Why is this important? Well, we train networks by simply showing them many examples of what we want them to learn, hoping they extract the essence of the matter at hand (e.g., a fork needs a handle and 2-4 tines), and learn to ignore what doesn’t matter (a fork can be any shape, size, color or orientation). But how do you check that the network has correctly learned the right features? It can help to visualize the network’s representation of a fork.
Indeed, in some cases, this reveals that the neural net isn’t quite looking for the thing we thought it was. For example, here’s what one neural net we designed thought dumbbells looked like:There are dumbbells in there alright, but it seems no picture of a dumbbell is complete without a muscular weightlifter there to lift them. In this case, the network failed to completely distill the essence of a dumbbell. Maybe it’s never been shown a dumbbell without an arm holding it. Visualization can help us correct these kinds of training mishaps.
Instead of exactly prescribing which feature we want the network to amplify, we can also let the network make that decision. In this case we simply feed the network an arbitrary image or photo and let the network analyze the picture. We then pick a layer and ask the network to enhance whatever it detected. Each layer of the network deals with features at a different level of abstraction, so the complexity of features we generate depends on which layer we choose to enhance. For example, lower layers tend to produce strokes or simple ornament-like patterns, because those layers are sensitive to basic features such as edges and their orientations.
The results are intriguing—even a relatively simple neural network can be used to over-interpret an image, just like as children we enjoyed watching clouds and interpreting the random shapes. This network was trained mostly on images of animals, so naturally it tends to interpret shapes as animals. But because the data is stored at such a high abstraction, the results are an interesting remix of these learned features.
Of course, we can do more than cloud watching with this technique. We can apply it to any kind of image. The results vary quite a bit with the kind of image, because the features that are entered bias the network towards certain interpretations. For example, horizon lines tend to get filled with towers and pagodas. Rocks and trees turn into buildings. Birds and insects appear in images of leaves.

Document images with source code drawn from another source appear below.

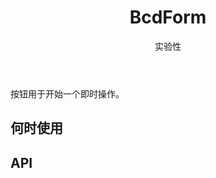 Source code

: ﻿---
category: Components
type: 反馈
title: BcdForm
subtitle: 实验性
---

按钮用于开始一个即时操作。

## 何时使用

## API

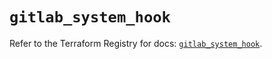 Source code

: # `gitlab_system_hook`

Refer to the Terraform Registry for docs: [`gitlab_system_hook`](https://registry.terraform.io/providers/gitlabhq/gitlab/18.1.0/docs/resources/system_hook).
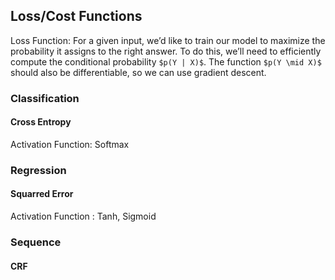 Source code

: ## Loss/Cost Functions
Loss Function: For a given input, we’d like to train our model to maximize the probability 
it assigns to the right answer. To do this, we’ll need to efficiently compute the 
conditional probability `$p(Y | X)$`. The function `$p(Y \mid X)$`  should also be 
differentiable, so we can use gradient descent.

### Classification
#### Cross Entropy
Activation Function: Softmax

### Regression
#### Squarred Error
Activation Function : Tanh, Sigmoid

### Sequence
#### CRF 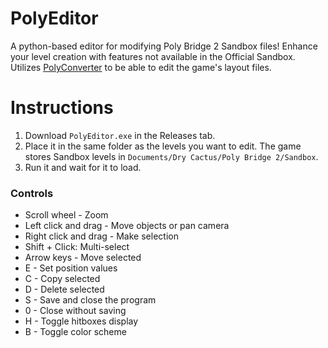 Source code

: # PolyEditor
 A python-based editor for modifying Poly Bridge 2 Sandbox files! Enhance your level creation with features not available in the Official Sandbox.  
 Utilizes [PolyConverter](https://github.com/orchidalloy/PolyConverter) to be able to edit the game's layout files.

# Instructions

1. Download `PolyEditor.exe` in the Releases tab.
2. Place it in the same folder as the levels you want to edit. The game stores Sandbox levels in `Documents/Dry Cactus/Poly Bridge 2/Sandbox`.
3. Run it and wait for it to load.

### Controls
- Scroll wheel - Zoom
- Left click and drag - Move objects or pan camera
- Right click and drag - Make selection
- Shift + Click: Multi-select
- Arrow keys - Move selected
- E - Set position values
- C - Copy selected
- D - Delete selected
- S - Save and close the program
- 0 - Close without saving
- H - Toggle hitboxes display
- B - Toggle color scheme
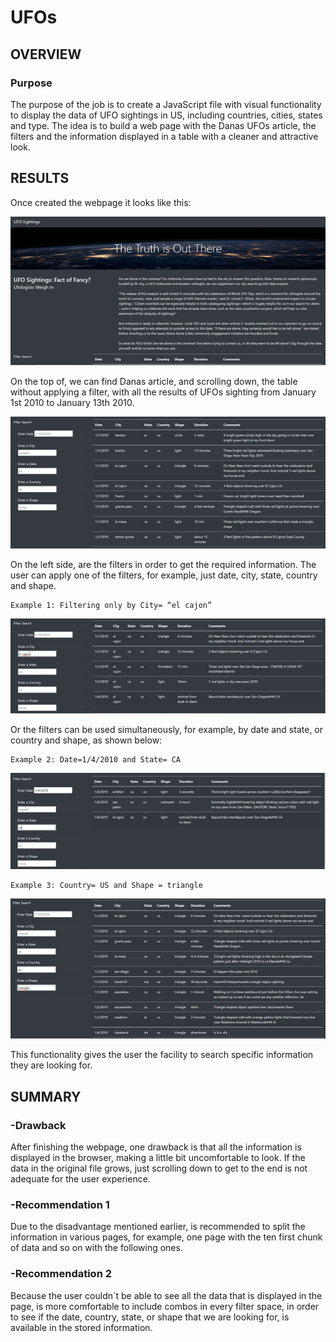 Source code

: # UFOs

## OVERVIEW

### Purpose

The purpose of the job is to create a JavaScript file with visual functionality to display the data of UFO sightings in US, including countries, cities, states and type. The idea is to build a web page with the Danas UFOs article, the filters and the information displayed in a table with a cleaner and attractive look.

## RESULTS
Once created the webpage it looks like this:

![Title](Images/Imagen1.png)

On the top of, we can find Danas article, and scrolling down, the table without applying a filter, with all the results of UFOs sighting from January 1st 2010 to January 13th 2010.

![Title](Images/Imagen2.png)


On the left side, are the filters in order to get the required information. The user can apply one of the filters, for example, just date, city, state, country and shape. 
    
    Example 1: Filtering only by City= “el cajon”


![Title](Images/Imagen2.1.png)

Or the filters can be used simultaneously, for example, by date and state, or country and shape, as shown below:

    Example 2: Date=1/4/2010 and State= CA

![Title](Images/Imagen3.png)

    Example 3: Country= US and Shape = triangle

![Title](Images/Imagen4.png)

This functionality gives the user the facility to search specific information they are looking for.

## SUMMARY

### -Drawback
After finishing the webpage, one drawback is that all the information is displayed in the browser, making a little bit uncomfortable to look. If the data in the original file grows, just scrolling down to get to the end is not adequate for the user experience.

### -Recommendation 1
Due to the disadvantage mentioned earlier, is recommended to split the information in various pages, for example, one page with the ten first chunk of data and so on with the following ones.

### -Recommendation 2
Because the user couldn´t  be able to see all the data that is displayed in the page, is more comfortable to include combos in every filter space,  in order to see if the date, country, state, or shape that we are looking for, is available in the stored information.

The original image influences what kind of objects form in the processed image.This technique gives us a qualitative sense of the level of abstraction that a particular layer has achieved in its understanding of images. We call this technique “Inceptionism” in reference to the neural net architecture used. See our Inceptionism gallery for more pairs of images and their processed results, plus some cool video animations.

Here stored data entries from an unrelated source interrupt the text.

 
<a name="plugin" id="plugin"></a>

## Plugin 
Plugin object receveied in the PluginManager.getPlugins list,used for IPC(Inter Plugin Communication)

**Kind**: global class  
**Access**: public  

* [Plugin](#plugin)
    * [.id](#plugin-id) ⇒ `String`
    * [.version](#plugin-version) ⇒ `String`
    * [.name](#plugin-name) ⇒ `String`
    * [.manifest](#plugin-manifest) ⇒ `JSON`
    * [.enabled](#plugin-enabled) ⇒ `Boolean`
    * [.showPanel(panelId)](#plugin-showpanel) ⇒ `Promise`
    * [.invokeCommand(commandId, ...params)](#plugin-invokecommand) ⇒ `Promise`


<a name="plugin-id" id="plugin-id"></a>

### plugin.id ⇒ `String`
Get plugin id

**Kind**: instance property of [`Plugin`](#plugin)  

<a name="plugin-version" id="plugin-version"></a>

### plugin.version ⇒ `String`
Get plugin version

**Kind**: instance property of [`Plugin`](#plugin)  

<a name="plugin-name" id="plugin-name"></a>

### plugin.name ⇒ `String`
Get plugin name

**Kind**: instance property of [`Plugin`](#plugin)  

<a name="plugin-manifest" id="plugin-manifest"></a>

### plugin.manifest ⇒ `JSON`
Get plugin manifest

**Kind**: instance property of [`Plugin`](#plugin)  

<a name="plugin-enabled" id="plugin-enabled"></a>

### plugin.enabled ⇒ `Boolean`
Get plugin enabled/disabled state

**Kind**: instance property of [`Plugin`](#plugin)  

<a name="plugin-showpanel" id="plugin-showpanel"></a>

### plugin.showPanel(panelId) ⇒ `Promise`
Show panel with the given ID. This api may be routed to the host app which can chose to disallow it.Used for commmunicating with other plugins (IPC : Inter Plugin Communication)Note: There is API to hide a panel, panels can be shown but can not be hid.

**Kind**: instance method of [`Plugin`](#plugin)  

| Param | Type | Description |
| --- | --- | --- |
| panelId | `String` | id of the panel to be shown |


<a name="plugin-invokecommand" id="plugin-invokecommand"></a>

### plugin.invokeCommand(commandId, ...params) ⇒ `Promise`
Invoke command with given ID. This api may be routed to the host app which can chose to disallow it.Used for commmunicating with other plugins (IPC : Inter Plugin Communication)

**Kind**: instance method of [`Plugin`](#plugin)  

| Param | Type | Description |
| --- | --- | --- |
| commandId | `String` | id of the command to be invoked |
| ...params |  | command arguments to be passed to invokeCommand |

We must go deeper: Iterations
If we apply the algorithm iteratively on its own outputs and apply some zooming after each iteration, we get an endless stream of new impressions, exploring the set of things the network knows about. We can even start this process from a random-noise image, so that the result becomes purely the result of the neural network, as seen in the following images:
Neural net “dreams”— generated purely from random noise, using a network trained on places by MIT Computer Science and AI Laboratory. See our Inceptionism gallery for hi-res versions of the images above and more (Images marked “Places205-GoogLeNet” were made using this network).The techniques presented here help us understand and visualize how neural networks are able to carry out difficult classification tasks, improve network architecture, and check what the network has learned during training. It also makes us wonder whether neural networks could become a tool for artists—a new way to remix visual concepts—or perhaps even shed a little light on the roots of the creative process in general.